Please see our factsheet, Resources for Starting Your Own Preserved Foods Business, for links to additional resources at the federal and state levels.

I have never canned and would like to know if there is any class to take in my area? Is there a magazine?

As a starting point, although it is not a class or personal instruction,  you could take our online course: Preserving Food at Home: A Self-Study. The sign-up is available from our homepage: http://nchfp.uga.edu. It is free of cost. 

There is also a lot of information about canning at home on our webpages:  nchfp.uga.edu/publications/usda-publications or  http://nchfp.uga.edu/how/can and you could browse these pages to familiarize yourself with canning do's and don'ts.

 

We do not have knowledge of any devoted canning magazine or periodical that we would recommend, but, if you need to purchase a hard copy book on canning and other methods of home food preservation, the The University of Georgia sells a book, So Easy to Preserve.  Information about the book and ordering it is available here: www.soeasytopreserve.com

 

There is also a DVD set of how-to videos by the same name, So Easy to Preserve.  They are also described on the website and offer a discussion of principles, equipment and methods, as well as demonstrations of techniques and recipes.  The DVDs do NOT contain the contents of the book, however; they are two items.

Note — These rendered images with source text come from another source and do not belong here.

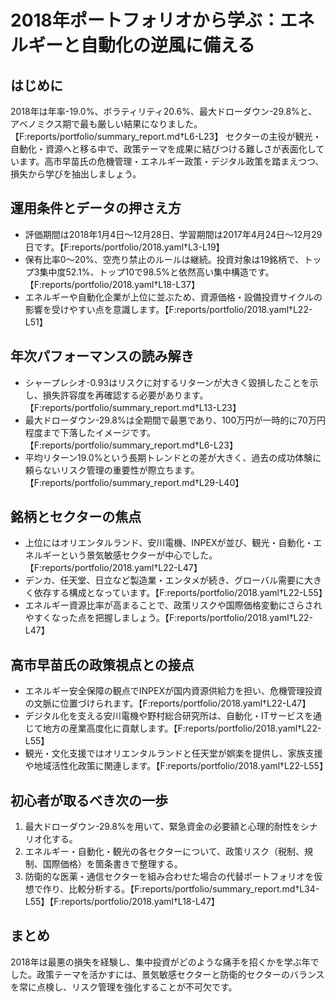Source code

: # 2018年ポートフォリオから学ぶ：エネルギーと自動化の逆風に備える

## はじめに
2018年は年率-19.0%、ボラティリティ20.6%、最大ドローダウン-29.8%と、アベノミクス期で最も厳しい結果になりました。【F:reports/portfolio/summary_report.md†L6-L23】 セクターの主役が観光・自動化・資源へと移る中で、政策テーマを成果に結びつける難しさが表面化しています。高市早苗氏の危機管理・エネルギー政策・デジタル政策を踏まえつつ、損失から学びを抽出しましょう。

## 運用条件とデータの押さえ方
- 評価期間は2018年1月4日〜12月28日、学習期間は2017年4月24日〜12月29日です。【F:reports/portfolio/2018.yaml†L3-L19】
- 保有比率0〜20%、空売り禁止のルールは継続。投資対象は19銘柄で、トップ3集中度52.1%、トップ10で98.5%と依然高い集中構造です。【F:reports/portfolio/2018.yaml†L18-L37】
- エネルギーや自動化企業が上位に並ぶため、資源価格・設備投資サイクルの影響を受けやすい点を意識します。【F:reports/portfolio/2018.yaml†L22-L51】

## 年次パフォーマンスの読み解き
- シャープレシオ-0.93はリスクに対するリターンが大きく毀損したことを示し、損失許容度を再確認する必要があります。【F:reports/portfolio/summary_report.md†L13-L23】
- 最大ドローダウン-29.8%は全期間で最悪であり、100万円が一時的に70万円程度まで下落したイメージです。【F:reports/portfolio/summary_report.md†L6-L23】
- 平均リターン19.0%という長期トレンドとの差が大きく、過去の成功体験に頼らないリスク管理の重要性が際立ちます。【F:reports/portfolio/summary_report.md†L29-L40】

## 銘柄とセクターの焦点
- 上位にはオリエンタルランド、安川電機、INPEXが並び、観光・自動化・エネルギーという景気敏感セクターが中心でした。【F:reports/portfolio/2018.yaml†L22-L47】
- デンカ、任天堂、日立など製造業・エンタメが続き、グローバル需要に大きく依存する構成となっています。【F:reports/portfolio/2018.yaml†L22-L55】
- エネルギー資源比率が高まることで、政策リスクや国際価格変動にさらされやすくなった点を把握しましょう。【F:reports/portfolio/2018.yaml†L22-L47】

## 高市早苗氏の政策視点との接点
- エネルギー安全保障の観点でINPEXが国内資源供給力を担い、危機管理投資の文脈に位置づけられます。【F:reports/portfolio/2018.yaml†L22-L47】
- デジタル化を支える安川電機や野村総合研究所は、自動化・ITサービスを通じて地方の産業高度化に貢献します。【F:reports/portfolio/2018.yaml†L22-L55】
- 観光・文化支援ではオリエンタルランドと任天堂が娯楽を提供し、家族支援や地域活性化政策に関連します。【F:reports/portfolio/2018.yaml†L22-L55】

## 初心者が取るべき次の一歩
1. 最大ドローダウン-29.8%を用いて、緊急資金の必要額と心理的耐性をシナリオ化する。
2. エネルギー・自動化・観光の各セクターについて、政策リスク（税制、規制、国際価格）を箇条書きで整理する。
3. 防衛的な医薬・通信セクターを組み合わせた場合の代替ポートフォリオを仮想で作り、比較分析する。【F:reports/portfolio/summary_report.md†L34-L55】【F:reports/portfolio/2018.yaml†L18-L47】

## まとめ
2018年は最悪の損失を経験し、集中投資がどのような痛手を招くかを学ぶ年でした。政策テーマを活かすには、景気敏感セクターと防衛的セクターのバランスを常に点検し、リスク管理を強化することが不可欠です。
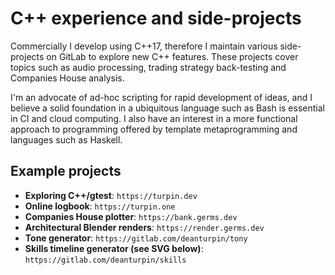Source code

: # C++ experience and side-projects

Commercially I develop using C++17, therefore I maintain various
side-projects on GitLab to explore new C++ features. These projects cover
topics such as audio processing, trading strategy back-testing and Companies
House analysis.

I'm an advocate of ad-hoc scripting for rapid development of ideas, and I
believe a solid foundation in a ubiquitous language such as Bash is essential
in CI and cloud computing. I also have an interest in a more functional
approach to programming offered by template metaprogramming and languages such
as Haskell.

## Example projects

- __Exploring C++/gtest__: `https://turpin.dev`
- __Online logbook__: `https://turpin.one`
- __Companies House plotter__: `https://bank.germs.dev`
- __Architectural Blender renders__: `https://render.germs.dev`
- __Tone generator__: `https://gitlab.com/deanturpin/tony`
- __Skills timeline generator (see SVG below)__: `https://gitlab.com/deanturpin/skills`

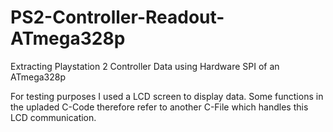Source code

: # PS2-Controller-Readout-ATmega328p
Extracting Playstation 2 Controller Data using Hardware SPI of an ATmega328p

For testing purposes I used a LCD screen to display data. Some functions in the upladed C-Code therefore refer to another C-File which handles this LCD communication. 
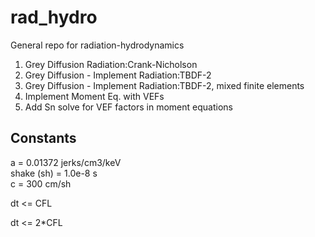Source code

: # rad_hydro
General repo for radiation-hydrodynamics

1. Grey Diffusion Radiation:Crank-Nicholson
2. Grey Diffusion - Implement Radiation:TBDF-2
3. Grey Diffusion - Implement Radiation:TBDF-2, mixed finite elements
4. Implement Moment Eq. with VEFs
5. Add Sn solve for VEF factors in moment equations

## Constants
a = 0.01372 jerks/cm3/keV  
shake (sh) = 1.0e-8 s  
c = 300 cm/sh  

dt <= CFL

dt <= 2*CFL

For local canning courses, we recommend you contact your local County Cooperative Extension Office.  You can find the contact information for each office in your state by selecting the state name from the drop-down box for the second listing on our Links page (http://www.uga.edu/nchfp/links/links_home.html) - Find Your Local Extension Office.  The staff there should be familiar with offerings, if any, in your area.  
 
Sometimes, a county or a group of counties get together and plan Food Preservation classes through the year or for the Summer. In general, those offered through the Cooperative Extension System would be the ones that should provide the most reliable, science-based recommendations.